YOUR ASSIGNMENT: Once the line containing "シーン検索あり | △ 地図と写真中心 |" is found in the records below, return it and each following line exactly, up to and including the line containing "CSS / JavaScript", and nothing else.

DATASET ENTRIES:
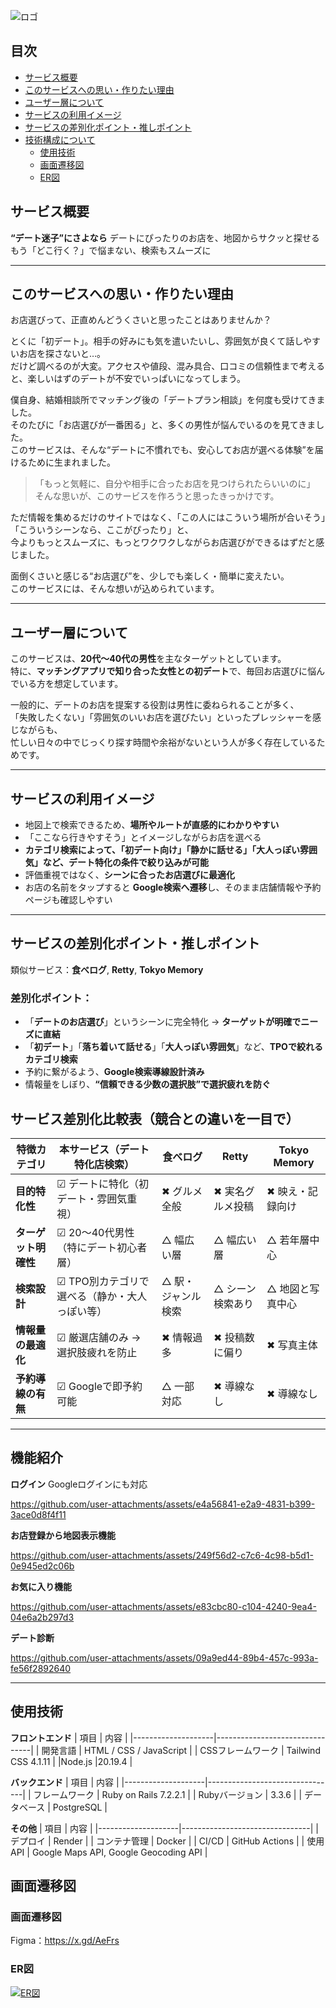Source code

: 


![ロゴ](https://i.gyazo.com/1b8d647bcce8f9257823b5de73bddd7d.png)

## 目次
- [サービス概要](#サービス概要)
- [このサービスへの思い・作りたい理由](#このサービスへの思い・作りたい理由)
- [ユーザー層について](#ユーザー層について)
- [サービスの利用イメージ](#サービスの利用イメージ)
- [サービスの差別化ポイント・推しポイント](#サービスの差別化ポイント・推しポイント)
- [技術構成について](#技術構成について)
  - [使用技術](#使用技術)
  - [画面遷移図](#画面遷移図)
  - [ER図](#ER図)

## サービス概要

**“デート迷子”にさよなら**
デートにぴったりのお店を、地図からサクッと探せる
もう「どこ行く？」で悩まない、検索もスムーズに

---

## このサービスへの思い・作りたい理由

お店選びって、正直めんどうくさいと思ったことはありませんか？

とくに「初デート」。相手の好みにも気を遣いたいし、雰囲気が良くて話しやすいお店を探さないと…。  
だけど調べるのが大変。アクセスや値段、混み具合、口コミの信頼性まで考えると、楽しいはずのデートが不安でいっぱいになってしまう。

僕自身、結婚相談所でマッチング後の「デートプラン相談」を何度も受けてきました。  
そのたびに「お店選びが一番困る」と、多くの男性が悩んでいるのを見てきました。  
このサービスは、そんな“デートに不慣れでも、安心してお店が選べる体験”を届けるために生まれました。

> 「もっと気軽に、自分や相手に合ったお店を見つけられたらいいのに」  
> そんな思いが、このサービスを作ろうと思ったきっかけです。

ただ情報を集めるだけのサイトではなく、「この人にはこういう場所が合いそう」「こういうシーンなら、ここがぴったり」と、  
今よりもっとスムーズに、もっとワクワクしながらお店選びができるはずだと感じました。

面倒くさいと感じる“お店選び”を、少しでも楽しく・簡単に変えたい。  
このサービスには、そんな想いが込められています。

---

## ユーザー層について

このサービスは、**20代〜40代の男性**を主なターゲットとしています。  
特に、**マッチングアプリで知り合った女性との初デート**で、毎回お店選びに悩んでいる方を想定しています。

一般的に、デートのお店を提案する役割は男性に委ねられることが多く、  
「失敗したくない」「雰囲気のいいお店を選びたい」といったプレッシャーを感じながらも、  
忙しい日々の中でじっくり探す時間や余裕がないという人が多く存在しているためです。

---

## サービスの利用イメージ

- 地図上で検索できるため、**場所やルートが直感的にわかりやすい**
- 「ここなら行きやすそう」とイメージしながらお店を選べる
- **カテゴリ検索によって、「初デート向け」「静かに話せる」「大人っぽい雰囲気」など、デート特化の条件で絞り込みが可能**
- 評価重視ではなく、**シーンに合ったお店選びに最適化**
- お店の名前をタップすると **Google検索へ遷移**し、そのまま店舗情報や予約ページも確認しやすい

---

## サービスの差別化ポイント・推しポイント

類似サービス：**食べログ**, **Retty**, **Tokyo Memory**

### 差別化ポイント：

- 「**デートのお店選び**」というシーンに完全特化 → **ターゲットが明確でニーズに直結**
- 「**初デート**」「**落ち着いて話せる**」「**大人っぽい雰囲気**」など、**TPOで絞れるカテゴリ検索**
- 予約に繋がるよう、**Google検索導線設計済み**
- 情報量をしぼり、**“信頼できる少数の選択肢”で選択疲れを防ぐ**

## サービス差別化比較表（競合との違いを一目で）

| 特徴カテゴリ            | 本サービス（デート特化店検索）              | 食べログ     | Retty           | Tokyo Memory     |
|------------------------|--------------------------------------------|--------------|------------------|------------------|
| **目的特化性**         | ☑︎ デートに特化（初デート・雰囲気重視）      | ✖︎ グルメ全般 | ✖︎ 実名グルメ投稿 | ✖︎ 映え・記録向け |
| **ターゲット明確性**   | ☑︎ 20〜40代男性（特にデート初心者層）        | △ 幅広い層   | △ 幅広い層       | △ 若年層中心     |
| **検索設計**           | ☑︎ TPO別カテゴリで選べる（静か・大人っぽい等） | △ 駅・ジャンル検索 | △ シーン検索あり | △ 地図と写真中心 |
| **情報量の最適化**     | ☑︎ 厳選店舗のみ → 選択肢疲れを防止          | ✖︎ 情報過多    | ✖︎ 投稿数に偏り   | ✖︎ 写真主体       |
| **予約導線の有無**     | ☑︎ Googleで即予約可能                         | △ 一部対応   | ✖︎ 導線なし        | ✖︎ 導線なし        |

---
## 機能紹介

**ログイン** Googleログインにも対応

https://github.com/user-attachments/assets/e4a56841-e2a9-4831-b399-3ace0d8f4f11

**お店登録から地図表示機能**

https://github.com/user-attachments/assets/249f56d2-c7c6-4c98-b5d1-0e945ed2c06b

**お気に入り機能**

https://github.com/user-attachments/assets/e83cbc80-c104-4240-9ea4-04e6a2b297d3

**デート診断**

https://github.com/user-attachments/assets/09a9ed44-89b4-457c-993a-fe56f2892640

---


## 使用技術

**フロントエンド**
| 項目               | 内容                           |
|--------------------|--------------------------------|
| 開発言語           | HTML / CSS / JavaScript        |
| CSSフレームワーク  | Tailwind CSS 4.1.11            |
|Node.js             |20.19.4                         |

**バックエンド**
| 項目               | 内容                           |
|--------------------|--------------------------------|
| フレームワーク     | Ruby on Rails 7.2.2.1          |
| Rubyバージョン     | 3.3.6                          |
| データベース       | PostgreSQL                     |

**その他**
| 項目               | 内容                           |
|--------------------|--------------------------------|
| デプロイ           | Render           |
| コンテナ管理       | Docker                           |
| CI/CD              | GitHub Actions |
| 使用API            | Google Maps API, Google Geocoding API |


## 画面遷移図

### 画面遷移図
Figma：https://x.gd/AeFrs

### ER図
[![ER図](https://i.gyazo.com/4e0df878fa7b4a2b9b12ed8a78cece3b.png)](https://gyazo.com/4e0df878fa7b4a2b9b12ed8a78cece3b)
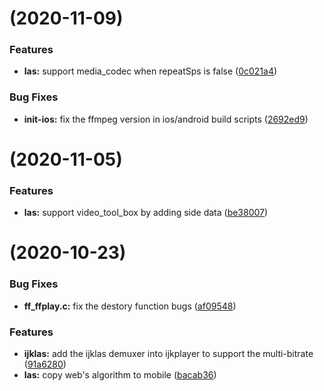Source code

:#  (2020-11-09)

### Features

* **las:** support media_codec when repeatSps is false ([0c021a4](https://github.com/bupt-steven/ijkplayer/commit/0c021a49e8411c26390fe05f7edff026fad9e454))

### Bug Fixes

* **init-ios:** fix the ffmpeg version in ios/android build scripts ([2692ed9](https://github.com/bupt-steven/ijkplayer/commit/2692ed95318e5379f5c4edb002f1d30260910487))


#  (2020-11-05)

### Features

* **las:** support video_tool_box by adding side data ([be38007](https://github.com/bupt-steven/ijkplayer/commit/be38007b411050f1d94b5e403d932692428feded))



#  (2020-10-23)


### Bug Fixes

* **ff_ffplay.c:** fix the destory function bugs ([af09548](https://github.com/bupt-steven/ijkplayer/commit/af09548b9e3e3ad67ae69ee8fecf6bece7452961))


### Features

* **ijklas:** add the ijklas demuxer into ijkplayer to support the multi-bitrate ([91a6280](https://github.com/bupt-steven/ijkplayer/commit/91a62800e39f0847a837006597da964acf47c999))
* **las:** copy web's algorithm to mobile ([bacab36](https://github.com/bupt-steven/ijkplayer/commit/bacab36c247bf3043168f80adf3ca80eec23c2cf))
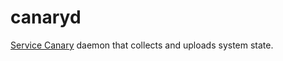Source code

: # canaryd

[Service Canary](https://servicecanary.com) daemon that collects and uploads system state.
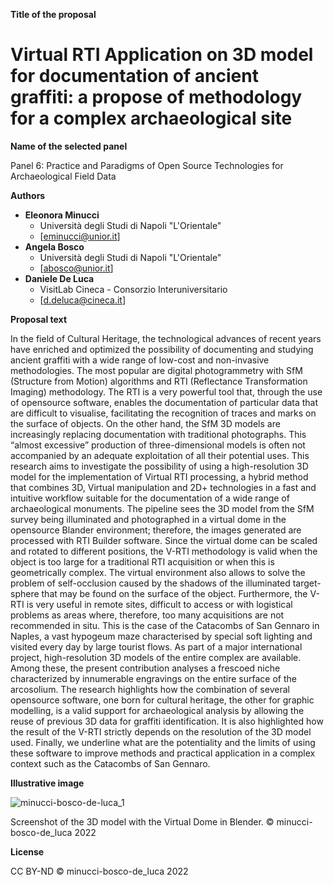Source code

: **Title of the proposal**

# Virtual RTI Application on 3D model for documentation of ancient graffiti: a propose of methodology for a complex archaeological site


**Name of the selected panel**

Panel 6: Practice and Paradigms of Open Source Technologies for Archaeological Field Data


**Authors**

- **Eleonora Minucci**
  - Università degli Studi di Napoli "L'Orientale"
  - [eminucci@unior.it]
- **Angela Bosco**
  - Università degli Studi di Napoli "L'Orientale"
  - [abosco@unior.it]
- **Daniele De Luca**
  - VisitLab Cineca - Consorzio Interuniversitario 
  - [d.deluca@cineca.it]

**Proposal text**

In the field of Cultural Heritage, the technological advances of recent years have enriched and optimized the possibility of documenting and studying ancient graffiti with a wide range of low-cost and non-invasive methodologies. The most popular are digital photogrammetry with SfM (Structure from Motion) algorithms and RTI (Reflectance Transformation Imaging) methodology.
The RTI is a very powerful tool that, through the use of opensource software, enables the documentation of particular data that are difficult to visualise, facilitating the recognition of traces and marks on the surface of objects.
On the other hand, the SfM 3D models are increasingly replacing documentation with traditional photographs. This “almost excessive” production of three-dimensional models is often not accompanied by an adequate exploitation of all their potential uses.
This research aims to investigate the possibility of using a high-resolution 3D model for the implementation of Virtual RTI processing, a hybrid method that combines 3D, Virtual manipulation and 2D+ technologies in a fast and intuitive workflow suitable for the documentation of a wide range of archaeological monuments. The pipeline sees the 3D model from the SfM survey being illuminated and photographed in a virtual dome in the opensource Blander environment; therefore, the images generated are processed with RTI Builder software. 
Since the virtual dome can be scaled and rotated to different positions, the V-RTI methodology is valid when the object is too large for a traditional RTI acquisition or when this is geometrically complex. The virtual environment also allows to solve the problem of self-occlusion caused by the shadows of the illuminated target-sphere that may be found on the surface of the object. Furthermore, the V-RTI is very useful in remote sites, difficult to access or with logistical problems as areas where, therefore, too many acquisitions are not recommended in situ. This is the case of the Catacombs of San Gennaro in Naples, a vast hypogeum maze characterised by special soft lighting and visited every day by large tourist flows. 
As part of a major international project, high-resolution 3D models of the entire complex are available. Among these, the present contribution analyses a frescoed niche characterized by innumerable engravings on the entire surface of the arcosolium. The research highlights how the combination of several opensource software, one born for cultural heritage, the other for graphic modelling, is a valid support for archaeological analysis by allowing the reuse of previous 3D data for graffiti identification. It is also highlighted how the result of the V-RTI strictly depends on the resolution of the 3D model used. Finally, we underline what are the potentiality and the limits of using these software to improve methods and practical application in a complex context such as the Catacombs of San Gennaro.



**Illustrative image**

![minucci-bosco-de-luca_1](https://user-images.githubusercontent.com/107494137/173827626-431d7798-30dc-4e77-a004-25c38d08f073.png)

Screenshot of the 3D model with the Virtual Dome in Blender. © minucci-bosco-de_luca 2022


**License**

CC BY-ND © minucci-bosco-de_luca 2022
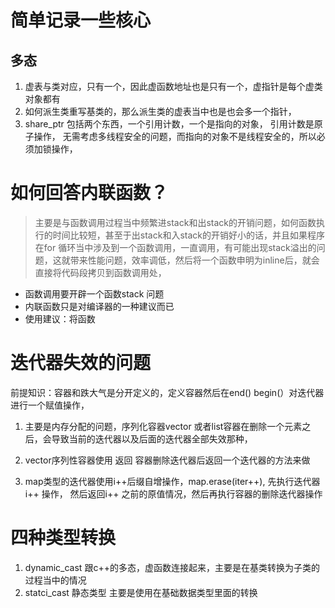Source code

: # 简单记录一些核心

## 多态
1.  虚表与类对应，只有一个，因此虚函数地址也是只有一个，虚指针是每个虚类对象都有
2. 如何派生类重写基类的，那么派生类的虚表当中也是也会多一个指针，
3. share_ptr 包括两个东西，一个引用计数，一个是指向的对象， 引用计数是原子操作， 无需考虑多线程安全的问题，而指向的对象不是线程安全的，所以必须加锁操作，





# 如何回答内联函数？
>主要是与函数调用过程当中频繁进stack和出stack的开销问题，如何函数执行的时间比较短，甚至于出stack和入stack的开销好小的话，并且如果程序在for 循环当中涉及到一个函数调用，一直调用，有可能出现stack溢出的问题，这就带来性能问题，效率调低，然后将一个函数申明为inline后，就会直接将代码段拷贝到函数调用处，


- 函数调用要开辟一个函数stack 问题
- 内联函数只是对编译器的一种建议而已
- 使用建议：将函数

# 迭代器失效的问题

前提知识：容器和跌大气是分开定义的，定义容器然后在end() begin(）对迭代器进行一个赋值操作，

1. 主要是内存分配的问题，序列化容器vector 或者list容器在删除一个元素之后，会导致当前的迭代器以及后面的迭代器全部失效那种，


1. vector序列性容器使用 返回 容器删除迭代器后返回一个迭代器的方法来做
2. map类型的迭代器使用i++后缀自增操作，map.erase(iter++), 先执行迭代器i++ 操作， 然后返回i++ 之前的原值情况，然后再执行容器的删除迭代器操作

# 四种类型转换
 1. dynamic\_cast  跟c++的多态，虚函数连接起来，主要是在基类转换为子类的过程当中的情况
 2. statci\_cast 静态类型 主要是使用在基础数据类型里面的转换 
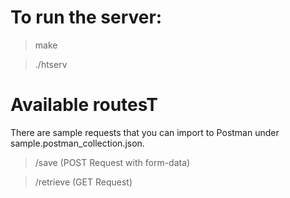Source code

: # To run the server:
>make

>./htserv <PORT>

# Available routesT
There are sample requests that you can import to Postman under sample.postman_collection.json.
>/save (POST Request with form-data)

>/retrieve (GET Request)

RESPONSE:
| **検索設計**           | ☑︎ TPO別カテゴリで選べる（静か・大人っぽい等） | △ 駅・ジャンル検索 | △ シーン検索あり | △ 地図と写真中心 |
| **情報量の最適化**     | ☑︎ 厳選店舗のみ → 選択肢疲れを防止          | ✖︎ 情報過多    | ✖︎ 投稿数に偏り   | ✖︎ 写真主体       |
| **予約導線の有無**     | ☑︎ Googleで即予約可能                         | △ 一部対応   | ✖︎ 導線なし        | ✖︎ 導線なし        |

---
## 機能紹介

**ログイン** Googleログインにも対応

https://github.com/user-attachments/assets/e4a56841-e2a9-4831-b399-3ace0d8f4f11

**お店登録から地図表示機能**

https://github.com/user-attachments/assets/249f56d2-c7c6-4c98-b5d1-0e945ed2c06b

**お気に入り機能**

https://github.com/user-attachments/assets/e83cbc80-c104-4240-9ea4-04e6a2b297d3

**デート診断**

https://github.com/user-attachments/assets/09a9ed44-89b4-457c-993a-fe56f2892640

---


## 使用技術

**フロントエンド**
| 項目               | 内容                           |
|--------------------|--------------------------------|
| 開発言語           | HTML / CSS / JavaScript        |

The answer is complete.